We are easily distracted by nightmare scenarios, psycho-dramas,

playing-out alternative doomsdays,

whose only purpose is as a mechanism to keep us stuck,

helpless, and increasingly incapable of responding.

There are two facts, beyond the destruction of the “Natural” World

– the home for all our social, cultural, and private worlds –

that demand our attention and have received little or no consideration

in any broader arena.

First, we are damaged, psychologically damaged by everything that has taken us so far from what it is to be alive. Our Eco-dramas, all our dramas and battles, take place within the context and under the influences of this fact. We thrash about, proclaiming grievances, looking to place blame, feeling guilty, angry, helpless, hopeless; all because we fail to address this damage.

And secondly, we are addicted to certainty while what is most required of us is to develop a fluency in coherence. This boils-down the Trouble-with-Thought to its most salient aspect. When, as psychologically damaged people, addicted to certainty, we try to come to grips with the Enormity we face; we challenge our customary certainties and they begin to fail us. Since we have no means of coping with uncertainty we pull-back. We get stuck and stay that way.

What this moment requires of us is that we work to heal our selves and each other and that we learn to let our addiction to certainty fall away – Our desire for certainty is irrevocably linked to our damaged condition. What is required is that we develop a fluency in coherence.

We need to develop a fluency in coherence*.
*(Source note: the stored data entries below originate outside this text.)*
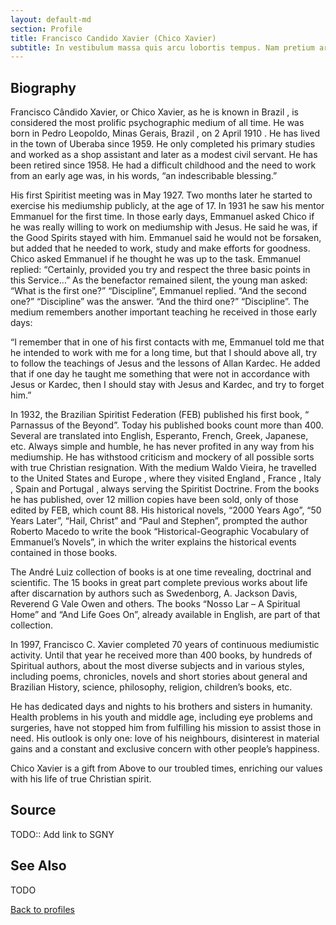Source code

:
 ```yaml
---
layout: default-md
section: Profile
title: Francisco Candido Xavier (Chico Xavier)
subtitle: In vestibulum massa quis arcu lobortis tempus. Nam pretium arcu in odio vulputate luctus.
---
```


## Biography

Francisco Cândido Xavier, or Chico Xavier, as he is known in Brazil , is considered the most prolific psychographic medium of all time. He was born in Pedro Leopoldo, Minas Gerais, Brazil , on 2 April 1910 . He has lived in the town of Uberaba since 1959. He only completed his primary studies and worked as a shop assistant and later as a modest civil servant. He has been retired since 1958. He had a difficult childhood and the need to work from an early age was, in his words, “an indescribable blessing.”

His first Spiritist meeting was in May 1927. Two months later he started to exercise his mediumship publicly, at the age of 17. In 1931 he saw his mentor Emmanuel for the first time. In those early days, Emmanuel asked Chico if he was really willing to work on mediumship with Jesus. He said he was, if the Good Spirits stayed with him. Emmanuel said he would not be forsaken, but added that he needed to work, study and make efforts for goodness. Chico asked Emmanuel if he thought he was up to the task. Emmanuel replied: “Certainly, provided you try and respect the three basic points in this Service…” As the benefactor remained silent, the young man asked: “What is the first one?” “Discipline”, Emmanuel replied. “And the second one?” “Discipline” was the answer. “And the third one?” “Discipline”. The medium remembers another important teaching he received in those early days:

“I remember that in one of his first contacts with me, Emmanuel told me that he intended to work with me for a long time, but that I should above all, try to follow the teachings of Jesus and the lessons of Allan Kardec. He added that if one day he taught me something that were not in accordance with Jesus or Kardec, then I should stay with Jesus and Kardec, and try to forget him.”

In 1932, the Brazilian Spiritist Federation (FEB) published his first book, “ Parnassus of the Beyond”. Today his published books count more than 400. Several are translated into English, Esperanto, French, Greek, Japanese, etc. Always simple and humble, he has never profited in any way from his mediumship. He has withstood criticism and mockery of all possible sorts with true Christian resignation. With the medium Waldo Vieira, he travelled to the United States and Europe , where they visited England , France , Italy , Spain and Portugal , always serving the Spiritist Doctrine. From the books he has published, over 12 million copies have been sold, only of those edited by FEB, which count 88. His historical novels, “2000 Years Ago”, “50 Years Later”, “Hail, Christ” and “Paul and Stephen”, prompted the author Roberto Macedo to write the book “Historical-Geographic Vocabulary of Emmanuel’s Novels”, in which the writer explains the historical events contained in those books.

The André Luiz collection of books is at one time revealing, doctrinal and scientific. The 15 books in great part complete previous works about life after discarnation by authors such as Swedenborg, A. Jackson Davis, Reverend G Vale Owen and others. The books “Nosso Lar – A Spiritual Home” and “And Life Goes On”, already available in English, are part of that collection.

In 1997, Francisco C. Xavier completed 70 years of continuous mediumistic activity. Until that year he received more than 400 books, by hundreds of Spiritual authors, about the most diverse subjects and in various styles, including poems, chronicles, novels and short stories about general and Brazilian History, science, philosophy, religion, children’s books, etc.

He has dedicated days and nights to his brothers and sisters in humanity. Health problems in his youth and middle age, including eye problems and surgeries, have not stopped him from fulfilling his mission to assist those in need. His outlook is only one: love of his neighbours, disinterest in material gains and a constant and exclusive concern with other people’s happiness.

Chico Xavier is a gift from Above to our troubled times, enriching our values with his life of true Christian spirit.

## Source
TODO:: Add link to SGNY

## See Also
TODO

<a href="/profiles" class="button">Back to profiles</a>
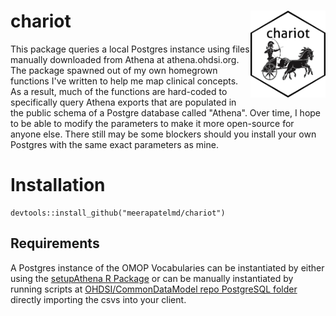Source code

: # chariot <img src="man/figures/logo.png" align="right" alt="" width="120" />  
This package queries a local Postgres instance using files manually downloaded from Athena at athena.ohdsi.org. The package spawned out of my own homegrown functions I've written to help me map clinical concepts. As a result, much of the functions are hard-coded to specifically query Athena exports that are populated in the public schema of a Postgre database called "Athena". Over time, I hope to be able to modify the parameters to make it more open-source for anyone else. There still may be some blockers should you install your own Postgres with the same exact parameters as mine. 

# Installation    
  
```   
devtools::install_github("meerapatelmd/chariot")
```
  

## Requirements     
A Postgres instance of the OMOP Vocabularies can be instantiated by either using the [setupAthena R Package](https://github.com/meerapatelmd/setupAthena) or can be manually instantiated by running scripts at [OHDSI/CommonDataModel repo PostgreSQL folder]( https://github.com/OHDSI/CommonDataModel/tree/master/PostgreSQL) directly importing the csvs into your client.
Coherence is both an attribute of the Cosmos as it presents itself to us and, fundamentally, a way of sense-making that does not rely on conditioned belief and a whip-sawing binary opposition between certainty and doubt that characterizes all of our current modes of thought. We could say that perception and proprioception arise as packets of information. We grab for those packets that agree with our preconceptions and deny – or even fail to see – those that challenge them. Or, in a flip-flop amounting to the same thing, we rush to do the opposite, wallowing in whatever feeds our doubt, our loathing, our fears, again ignoring what does not fit.

The new David Bohm documentary,

Infinite Potential,

among its many gems prods us, in a very Bohmian fashion

to see that information is much more than the “data” of reductionism.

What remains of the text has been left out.